## Your task
In the entries that follow, the lines from the one with "- [ ] Set up Redis Insight monitoring" through the one with "- [ ] Connect Supabase for persistence" are the ones to write out, exactly and with both ends included. Nothing else should appear.

## Data for analysis
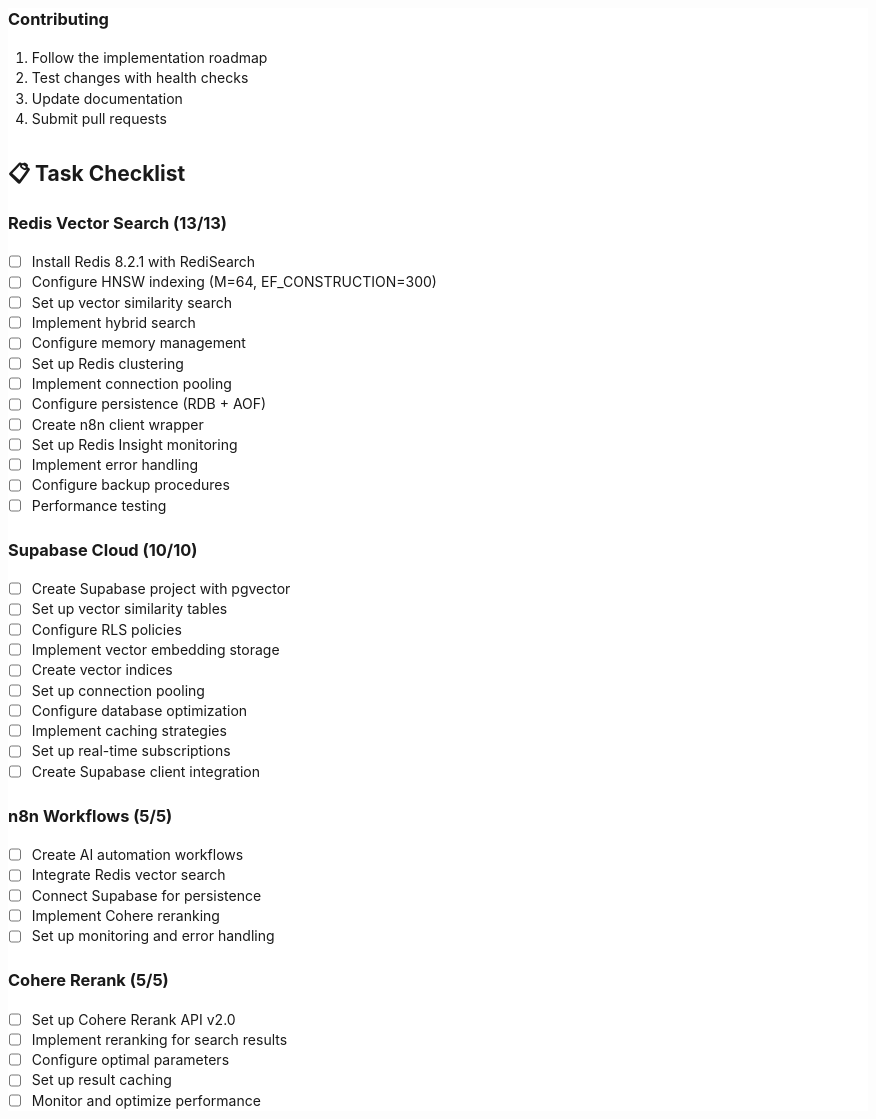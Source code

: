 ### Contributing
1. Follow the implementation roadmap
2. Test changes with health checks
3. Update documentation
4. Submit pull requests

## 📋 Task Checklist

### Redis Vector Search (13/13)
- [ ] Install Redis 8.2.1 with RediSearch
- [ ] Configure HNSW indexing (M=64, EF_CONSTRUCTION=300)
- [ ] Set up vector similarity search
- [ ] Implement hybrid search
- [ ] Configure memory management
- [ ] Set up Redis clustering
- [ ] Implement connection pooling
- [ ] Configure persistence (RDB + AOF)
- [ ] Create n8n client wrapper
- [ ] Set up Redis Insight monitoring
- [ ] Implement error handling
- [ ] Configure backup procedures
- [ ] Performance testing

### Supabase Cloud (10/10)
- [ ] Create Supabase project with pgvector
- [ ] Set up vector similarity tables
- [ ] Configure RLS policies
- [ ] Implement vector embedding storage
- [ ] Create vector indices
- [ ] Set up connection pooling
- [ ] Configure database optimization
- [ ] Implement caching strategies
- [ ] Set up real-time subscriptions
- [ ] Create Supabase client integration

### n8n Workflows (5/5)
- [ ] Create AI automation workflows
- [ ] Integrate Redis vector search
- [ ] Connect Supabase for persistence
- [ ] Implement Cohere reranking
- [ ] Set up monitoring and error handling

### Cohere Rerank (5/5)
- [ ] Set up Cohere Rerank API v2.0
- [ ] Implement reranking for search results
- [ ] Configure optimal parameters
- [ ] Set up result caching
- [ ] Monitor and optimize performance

## Result of this exercise
- [ ] Set up Redis Insight monitoring
- [ ] Implement error handling
- [ ] Configure backup procedures
- [ ] Performance testing

### Supabase Cloud (10/10)
- [ ] Create Supabase project with pgvector
- [ ] Set up vector similarity tables
- [ ] Configure RLS policies
- [ ] Implement vector embedding storage
- [ ] Create vector indices
- [ ] Set up connection pooling
- [ ] Configure database optimization
- [ ] Implement caching strategies
- [ ] Set up real-time subscriptions
- [ ] Create Supabase client integration

### n8n Workflows (5/5)
- [ ] Create AI automation workflows
- [ ] Integrate Redis vector search
- [ ] Connect Supabase for persistence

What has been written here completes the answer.